Problem description » Please say how many lines in the entries below hold the string "marketFee", with no other words.

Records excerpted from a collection
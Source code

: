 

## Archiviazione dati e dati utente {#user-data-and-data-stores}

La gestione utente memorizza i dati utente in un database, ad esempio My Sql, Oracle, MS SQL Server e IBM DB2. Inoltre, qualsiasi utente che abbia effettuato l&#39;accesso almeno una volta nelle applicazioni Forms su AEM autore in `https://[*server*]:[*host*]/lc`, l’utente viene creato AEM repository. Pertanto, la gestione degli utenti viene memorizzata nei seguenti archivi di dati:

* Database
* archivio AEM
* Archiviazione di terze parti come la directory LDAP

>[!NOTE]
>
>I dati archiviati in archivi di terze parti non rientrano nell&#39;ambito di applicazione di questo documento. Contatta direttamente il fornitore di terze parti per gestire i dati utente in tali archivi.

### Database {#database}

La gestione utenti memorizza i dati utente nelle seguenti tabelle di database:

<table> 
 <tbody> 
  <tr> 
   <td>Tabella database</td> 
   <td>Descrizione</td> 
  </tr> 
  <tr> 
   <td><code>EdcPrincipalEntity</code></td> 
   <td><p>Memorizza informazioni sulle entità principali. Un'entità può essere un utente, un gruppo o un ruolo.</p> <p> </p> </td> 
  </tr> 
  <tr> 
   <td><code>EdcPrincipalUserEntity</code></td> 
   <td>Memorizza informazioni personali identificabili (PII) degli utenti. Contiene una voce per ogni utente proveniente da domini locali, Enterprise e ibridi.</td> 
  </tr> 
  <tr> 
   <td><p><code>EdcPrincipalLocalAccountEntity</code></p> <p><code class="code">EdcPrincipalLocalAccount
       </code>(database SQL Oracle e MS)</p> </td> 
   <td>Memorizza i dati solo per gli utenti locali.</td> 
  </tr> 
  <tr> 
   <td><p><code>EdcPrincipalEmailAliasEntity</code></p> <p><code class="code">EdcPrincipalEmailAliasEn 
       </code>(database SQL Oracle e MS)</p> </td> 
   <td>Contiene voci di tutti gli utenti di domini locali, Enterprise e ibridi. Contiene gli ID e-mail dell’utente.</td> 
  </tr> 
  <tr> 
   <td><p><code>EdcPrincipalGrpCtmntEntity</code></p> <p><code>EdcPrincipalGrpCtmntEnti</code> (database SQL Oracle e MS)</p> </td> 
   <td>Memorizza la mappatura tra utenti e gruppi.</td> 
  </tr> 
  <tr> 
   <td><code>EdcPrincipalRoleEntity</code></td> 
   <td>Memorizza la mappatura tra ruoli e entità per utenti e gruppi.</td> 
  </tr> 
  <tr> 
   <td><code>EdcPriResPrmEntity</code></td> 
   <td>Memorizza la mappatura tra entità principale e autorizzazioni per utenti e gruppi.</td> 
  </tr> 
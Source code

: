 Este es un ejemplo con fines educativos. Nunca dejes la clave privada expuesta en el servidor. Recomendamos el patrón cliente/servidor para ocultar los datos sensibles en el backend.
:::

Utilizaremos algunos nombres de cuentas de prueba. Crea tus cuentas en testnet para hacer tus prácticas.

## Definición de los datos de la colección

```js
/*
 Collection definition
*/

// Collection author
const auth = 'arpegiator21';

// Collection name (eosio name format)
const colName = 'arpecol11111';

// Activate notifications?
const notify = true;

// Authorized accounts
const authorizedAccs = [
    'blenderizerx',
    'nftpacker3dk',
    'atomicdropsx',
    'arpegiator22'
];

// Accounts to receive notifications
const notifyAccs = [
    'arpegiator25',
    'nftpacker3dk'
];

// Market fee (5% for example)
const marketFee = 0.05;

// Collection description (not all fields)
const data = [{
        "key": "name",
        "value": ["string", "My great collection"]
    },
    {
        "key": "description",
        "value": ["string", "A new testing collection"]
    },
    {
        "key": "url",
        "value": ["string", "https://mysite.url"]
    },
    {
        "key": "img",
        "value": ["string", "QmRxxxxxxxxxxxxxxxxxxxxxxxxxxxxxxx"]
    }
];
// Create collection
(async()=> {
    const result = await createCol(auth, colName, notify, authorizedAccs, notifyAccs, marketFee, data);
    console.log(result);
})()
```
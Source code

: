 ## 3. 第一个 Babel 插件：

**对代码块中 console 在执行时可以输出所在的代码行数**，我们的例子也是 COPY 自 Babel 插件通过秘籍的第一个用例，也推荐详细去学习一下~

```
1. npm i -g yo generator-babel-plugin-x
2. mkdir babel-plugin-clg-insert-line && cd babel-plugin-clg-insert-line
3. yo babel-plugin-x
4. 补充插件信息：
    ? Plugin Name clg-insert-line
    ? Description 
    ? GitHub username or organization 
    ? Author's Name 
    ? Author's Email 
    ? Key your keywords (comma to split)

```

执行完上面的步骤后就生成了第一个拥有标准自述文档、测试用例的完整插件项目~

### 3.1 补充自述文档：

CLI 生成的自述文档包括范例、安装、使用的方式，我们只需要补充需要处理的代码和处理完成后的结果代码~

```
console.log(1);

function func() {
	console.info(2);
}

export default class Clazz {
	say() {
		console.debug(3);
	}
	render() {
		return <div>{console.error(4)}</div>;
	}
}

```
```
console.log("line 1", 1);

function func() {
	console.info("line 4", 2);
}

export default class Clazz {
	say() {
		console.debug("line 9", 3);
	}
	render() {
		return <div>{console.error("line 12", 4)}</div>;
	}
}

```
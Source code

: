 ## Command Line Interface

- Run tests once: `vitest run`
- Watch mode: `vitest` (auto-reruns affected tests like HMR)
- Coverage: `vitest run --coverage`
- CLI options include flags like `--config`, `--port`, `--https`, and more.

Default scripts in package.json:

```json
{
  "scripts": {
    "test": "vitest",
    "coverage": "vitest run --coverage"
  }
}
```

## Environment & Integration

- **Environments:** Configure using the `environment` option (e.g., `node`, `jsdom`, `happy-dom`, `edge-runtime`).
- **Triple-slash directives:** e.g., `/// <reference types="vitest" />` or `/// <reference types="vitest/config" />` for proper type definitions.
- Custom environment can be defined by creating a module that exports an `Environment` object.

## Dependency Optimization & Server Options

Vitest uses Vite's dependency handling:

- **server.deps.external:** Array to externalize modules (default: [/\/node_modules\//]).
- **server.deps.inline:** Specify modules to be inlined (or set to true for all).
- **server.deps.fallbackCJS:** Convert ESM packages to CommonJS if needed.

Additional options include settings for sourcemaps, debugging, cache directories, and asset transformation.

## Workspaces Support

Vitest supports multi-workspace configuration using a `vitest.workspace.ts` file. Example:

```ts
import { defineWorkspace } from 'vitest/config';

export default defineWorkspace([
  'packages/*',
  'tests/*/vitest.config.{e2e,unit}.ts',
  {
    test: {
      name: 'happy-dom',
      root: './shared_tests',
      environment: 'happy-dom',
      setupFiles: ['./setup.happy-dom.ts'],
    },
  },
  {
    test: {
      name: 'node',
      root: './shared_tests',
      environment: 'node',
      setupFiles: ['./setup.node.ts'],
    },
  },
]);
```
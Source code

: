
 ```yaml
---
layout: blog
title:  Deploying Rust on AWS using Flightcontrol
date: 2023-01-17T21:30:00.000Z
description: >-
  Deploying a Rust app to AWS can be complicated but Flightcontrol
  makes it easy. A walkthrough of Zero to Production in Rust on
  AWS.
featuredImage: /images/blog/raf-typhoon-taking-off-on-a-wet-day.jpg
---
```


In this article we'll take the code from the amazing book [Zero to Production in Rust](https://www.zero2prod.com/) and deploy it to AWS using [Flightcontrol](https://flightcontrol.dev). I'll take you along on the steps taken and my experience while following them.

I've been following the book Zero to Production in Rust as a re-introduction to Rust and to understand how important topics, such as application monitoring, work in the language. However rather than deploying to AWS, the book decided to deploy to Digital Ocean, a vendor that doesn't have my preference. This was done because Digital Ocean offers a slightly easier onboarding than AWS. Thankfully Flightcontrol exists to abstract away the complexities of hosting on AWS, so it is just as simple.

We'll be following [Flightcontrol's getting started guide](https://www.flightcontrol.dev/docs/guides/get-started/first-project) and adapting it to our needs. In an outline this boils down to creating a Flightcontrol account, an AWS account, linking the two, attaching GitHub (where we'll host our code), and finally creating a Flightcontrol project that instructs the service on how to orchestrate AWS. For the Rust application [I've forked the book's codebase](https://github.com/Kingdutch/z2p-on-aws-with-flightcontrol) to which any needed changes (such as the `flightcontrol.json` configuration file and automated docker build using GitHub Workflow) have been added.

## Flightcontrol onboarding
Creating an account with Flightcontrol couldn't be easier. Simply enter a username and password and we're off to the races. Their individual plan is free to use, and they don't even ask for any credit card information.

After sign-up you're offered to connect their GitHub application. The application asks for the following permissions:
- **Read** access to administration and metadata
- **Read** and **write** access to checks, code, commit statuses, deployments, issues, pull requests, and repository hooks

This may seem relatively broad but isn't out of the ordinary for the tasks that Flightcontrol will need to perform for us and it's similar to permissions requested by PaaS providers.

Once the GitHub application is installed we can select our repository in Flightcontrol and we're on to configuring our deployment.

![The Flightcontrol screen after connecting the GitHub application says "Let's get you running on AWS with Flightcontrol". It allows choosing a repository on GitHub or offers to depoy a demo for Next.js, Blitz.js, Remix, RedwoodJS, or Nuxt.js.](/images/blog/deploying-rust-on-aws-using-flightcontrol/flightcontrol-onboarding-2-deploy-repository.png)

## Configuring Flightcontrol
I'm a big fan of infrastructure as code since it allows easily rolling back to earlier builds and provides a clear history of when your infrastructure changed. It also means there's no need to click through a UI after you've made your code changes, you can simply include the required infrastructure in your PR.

Task answer » 2